3) I challenge you to visit a landfill, a wastewater treatment plant, or a factory animal farm. Then I challenge you to somehow preserve the shock-and-awe of what we are doing to our natural resources (i feel like senseless rape is a pretty good descriptor, since its not consensual and we don't even appreciate it). Use that energy to waste-less. Consciously think about your power usage (do you sleep with lights on? If so, we cant be friends), water usage (but i NEED to shower in the morning to wake up AND at night to go to bed), and garbage creation (1 bag a day). Then, make some minor adjustments (one light at a time, 1000 gallons a month, 1 bag of garbage a week, 1 bag of recyclables a day).

We may never truly know whether or not we are affecting the climate, but we can damn well be sure we are affecting our waterways, our health, and the local environment around us. The thing is that if we focus on improving areas such as these last 3, then the climate problem, if there is one would go away. And if there is no climate problem, well then, we will have still improved our quality of life...which as it stands now, is not something we want to do. How does that make sense?

Saturday, June 05, 2010

Day 1- Ok, the real day 1


The race car bed, while it looks cool, actually feels kind of like sleeping on a race car (i.e. not comfortable). At 1:30, when the rooster crowed, I definitely heard it. He must have been on eastern…china’s time zone. It wasn’t even close to being light outside.

Anyway, when it became light outside, we got up and rejoined the group back at Julietta’s house (oh, I how I love that home). She had some breakfast breads, refried beans, fresh cheese, Jugo Naranja and Jugo Pina (OJ and pinapple juice). So so good. (I pretty much spent the week eating my food and anyone else’s who didn’t clean there plate and who was in arm’s reach).

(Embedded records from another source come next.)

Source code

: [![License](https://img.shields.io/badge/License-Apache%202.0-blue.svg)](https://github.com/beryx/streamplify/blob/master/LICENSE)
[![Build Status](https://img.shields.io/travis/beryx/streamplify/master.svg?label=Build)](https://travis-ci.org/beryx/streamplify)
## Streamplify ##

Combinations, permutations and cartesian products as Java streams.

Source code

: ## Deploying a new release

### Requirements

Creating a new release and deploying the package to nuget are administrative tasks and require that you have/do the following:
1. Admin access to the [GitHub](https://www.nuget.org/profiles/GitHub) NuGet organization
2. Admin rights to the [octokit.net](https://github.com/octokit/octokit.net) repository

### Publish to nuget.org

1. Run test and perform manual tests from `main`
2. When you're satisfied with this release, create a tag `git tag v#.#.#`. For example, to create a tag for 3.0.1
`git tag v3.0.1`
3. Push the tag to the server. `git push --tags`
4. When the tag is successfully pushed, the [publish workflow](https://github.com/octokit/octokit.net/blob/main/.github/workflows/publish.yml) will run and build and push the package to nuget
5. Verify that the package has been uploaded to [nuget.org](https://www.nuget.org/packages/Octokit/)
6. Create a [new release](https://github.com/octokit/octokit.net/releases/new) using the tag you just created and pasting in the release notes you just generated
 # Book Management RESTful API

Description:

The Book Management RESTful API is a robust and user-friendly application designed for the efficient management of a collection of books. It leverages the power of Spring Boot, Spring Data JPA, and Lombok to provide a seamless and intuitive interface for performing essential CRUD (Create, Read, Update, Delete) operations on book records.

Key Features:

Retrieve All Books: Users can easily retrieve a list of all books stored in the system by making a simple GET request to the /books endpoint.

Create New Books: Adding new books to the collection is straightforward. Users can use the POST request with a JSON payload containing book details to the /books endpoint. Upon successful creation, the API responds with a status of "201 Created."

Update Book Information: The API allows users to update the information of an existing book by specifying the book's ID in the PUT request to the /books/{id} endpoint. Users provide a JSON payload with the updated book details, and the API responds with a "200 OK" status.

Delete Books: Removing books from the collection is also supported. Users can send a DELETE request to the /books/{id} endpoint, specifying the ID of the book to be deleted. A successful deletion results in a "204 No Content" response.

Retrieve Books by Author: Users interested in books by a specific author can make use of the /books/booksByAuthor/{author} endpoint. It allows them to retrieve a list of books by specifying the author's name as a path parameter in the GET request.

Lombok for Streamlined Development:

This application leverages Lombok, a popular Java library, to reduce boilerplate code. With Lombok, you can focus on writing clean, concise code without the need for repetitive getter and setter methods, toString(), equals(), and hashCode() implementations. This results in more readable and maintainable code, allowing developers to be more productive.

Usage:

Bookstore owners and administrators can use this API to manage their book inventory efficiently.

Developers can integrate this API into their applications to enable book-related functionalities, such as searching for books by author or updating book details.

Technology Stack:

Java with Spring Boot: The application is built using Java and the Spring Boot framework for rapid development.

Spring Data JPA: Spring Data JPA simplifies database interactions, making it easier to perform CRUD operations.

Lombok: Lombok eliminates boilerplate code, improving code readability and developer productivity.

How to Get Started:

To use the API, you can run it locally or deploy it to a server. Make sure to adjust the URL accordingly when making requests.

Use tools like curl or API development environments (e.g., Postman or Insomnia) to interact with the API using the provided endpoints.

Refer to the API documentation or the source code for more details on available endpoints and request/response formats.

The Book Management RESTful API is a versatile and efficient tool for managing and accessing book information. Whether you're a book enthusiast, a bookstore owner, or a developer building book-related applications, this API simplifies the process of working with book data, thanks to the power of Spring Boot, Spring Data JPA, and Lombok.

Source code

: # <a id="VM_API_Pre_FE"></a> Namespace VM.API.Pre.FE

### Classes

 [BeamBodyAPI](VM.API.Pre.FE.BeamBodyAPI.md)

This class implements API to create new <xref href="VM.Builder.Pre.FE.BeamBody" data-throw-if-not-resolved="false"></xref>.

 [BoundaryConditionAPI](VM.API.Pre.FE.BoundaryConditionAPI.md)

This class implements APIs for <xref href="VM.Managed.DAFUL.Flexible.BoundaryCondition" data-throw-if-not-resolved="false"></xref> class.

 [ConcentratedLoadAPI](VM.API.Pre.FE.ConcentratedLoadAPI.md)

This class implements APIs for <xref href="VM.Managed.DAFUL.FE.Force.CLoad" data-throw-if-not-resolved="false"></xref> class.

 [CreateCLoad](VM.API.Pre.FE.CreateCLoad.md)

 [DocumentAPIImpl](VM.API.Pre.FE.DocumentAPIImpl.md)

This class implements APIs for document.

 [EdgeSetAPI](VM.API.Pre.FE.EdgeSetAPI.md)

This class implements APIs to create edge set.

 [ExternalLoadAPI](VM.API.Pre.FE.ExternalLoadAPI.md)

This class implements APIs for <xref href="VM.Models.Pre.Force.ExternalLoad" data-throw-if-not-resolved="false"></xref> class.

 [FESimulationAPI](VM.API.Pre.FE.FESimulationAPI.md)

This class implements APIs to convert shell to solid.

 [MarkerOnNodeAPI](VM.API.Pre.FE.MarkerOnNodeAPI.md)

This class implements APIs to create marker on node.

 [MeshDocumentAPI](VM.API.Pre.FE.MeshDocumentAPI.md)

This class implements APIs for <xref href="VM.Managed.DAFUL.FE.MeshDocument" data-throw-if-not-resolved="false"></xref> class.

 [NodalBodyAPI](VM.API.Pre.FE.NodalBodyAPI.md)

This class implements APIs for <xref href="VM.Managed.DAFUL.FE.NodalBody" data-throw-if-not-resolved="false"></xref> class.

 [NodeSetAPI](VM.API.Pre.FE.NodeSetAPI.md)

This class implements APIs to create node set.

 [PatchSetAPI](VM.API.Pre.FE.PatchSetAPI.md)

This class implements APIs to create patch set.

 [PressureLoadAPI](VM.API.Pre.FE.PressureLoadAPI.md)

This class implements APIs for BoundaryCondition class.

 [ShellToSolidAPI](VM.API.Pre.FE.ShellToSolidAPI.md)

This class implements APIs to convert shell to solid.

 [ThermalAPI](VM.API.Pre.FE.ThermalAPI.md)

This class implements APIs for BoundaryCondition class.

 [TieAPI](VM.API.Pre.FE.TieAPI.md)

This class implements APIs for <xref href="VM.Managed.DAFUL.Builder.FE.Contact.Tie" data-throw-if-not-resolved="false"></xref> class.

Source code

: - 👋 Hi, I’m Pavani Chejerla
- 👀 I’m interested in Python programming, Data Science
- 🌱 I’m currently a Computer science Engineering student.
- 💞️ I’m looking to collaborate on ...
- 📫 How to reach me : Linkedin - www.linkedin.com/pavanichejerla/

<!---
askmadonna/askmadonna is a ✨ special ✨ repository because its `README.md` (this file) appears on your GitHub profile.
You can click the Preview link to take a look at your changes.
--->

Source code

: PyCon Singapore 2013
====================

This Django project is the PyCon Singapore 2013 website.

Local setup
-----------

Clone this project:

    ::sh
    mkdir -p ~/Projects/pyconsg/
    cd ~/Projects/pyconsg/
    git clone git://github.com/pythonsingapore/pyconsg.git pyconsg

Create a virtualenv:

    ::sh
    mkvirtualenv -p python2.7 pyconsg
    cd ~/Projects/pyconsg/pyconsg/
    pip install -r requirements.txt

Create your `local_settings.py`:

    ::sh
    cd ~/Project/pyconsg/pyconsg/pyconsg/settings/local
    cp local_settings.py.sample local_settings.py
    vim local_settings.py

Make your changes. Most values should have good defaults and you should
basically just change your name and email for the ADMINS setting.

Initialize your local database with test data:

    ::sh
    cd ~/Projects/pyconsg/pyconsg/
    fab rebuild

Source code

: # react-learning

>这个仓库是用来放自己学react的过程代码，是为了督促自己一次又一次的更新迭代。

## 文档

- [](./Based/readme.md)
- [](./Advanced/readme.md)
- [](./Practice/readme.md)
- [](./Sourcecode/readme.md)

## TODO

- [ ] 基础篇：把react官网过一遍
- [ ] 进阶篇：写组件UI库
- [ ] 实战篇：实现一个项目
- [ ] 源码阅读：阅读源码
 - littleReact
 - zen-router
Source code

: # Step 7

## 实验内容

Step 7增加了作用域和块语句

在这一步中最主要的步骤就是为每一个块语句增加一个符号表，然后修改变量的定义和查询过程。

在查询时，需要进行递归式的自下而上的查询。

It being Sunday, we went to the local church. Everyone in the community was so welcoming. At one point during the service a song was playing and people spilled out of the pews to hug and greet each other. It was like the exchanging of the peace except it was way more friendly and way more chaotic.

Post-church we went to the lot next door for more eating, some soccer, and just generally hanging out. More awesome food! This is where I learned a particular something called Tomatillo sauce. A Tomatillo is a small, green, unripe tomato. When you mix it with equal parts Jalapeno, it makes the most potent of sauces…and I couldn’t get enough of it.

Once the gathering was over, we headed back to the house where we assembled a tent for the kids to have class in. then, we basically just had free time. We walked up a nearby hill and found a huge pink church. Then, we wandered around until close to dark.

Colby has brought a camera with him on the trip to take video. Have of his video appears to be random clips while the rest is part of a promo video he wants to make. He keeps saying inot the camera urging us to say the tag line… “You should be HERE!”

Wednesday, March 24, 2010

Mexico 2010!

Day 1- Travel Day

Another trip was about to begin. An early flight of course meant laying in bed not being able to sleep interspersed with nightmares of waking up 5 hours late. Nonethelss, I made it to the UCF house to get a ride to the airport (Hunter rules!). We got to the airport, checked in (they gave me a ticket with Robbie’s name, so that had to get cleared up), and then met with some other group members. Ally, a new friend, wanted us to all check-in together and do everything together, but we had already checked-in, so we went through security and waited at the gate like good little international travelers.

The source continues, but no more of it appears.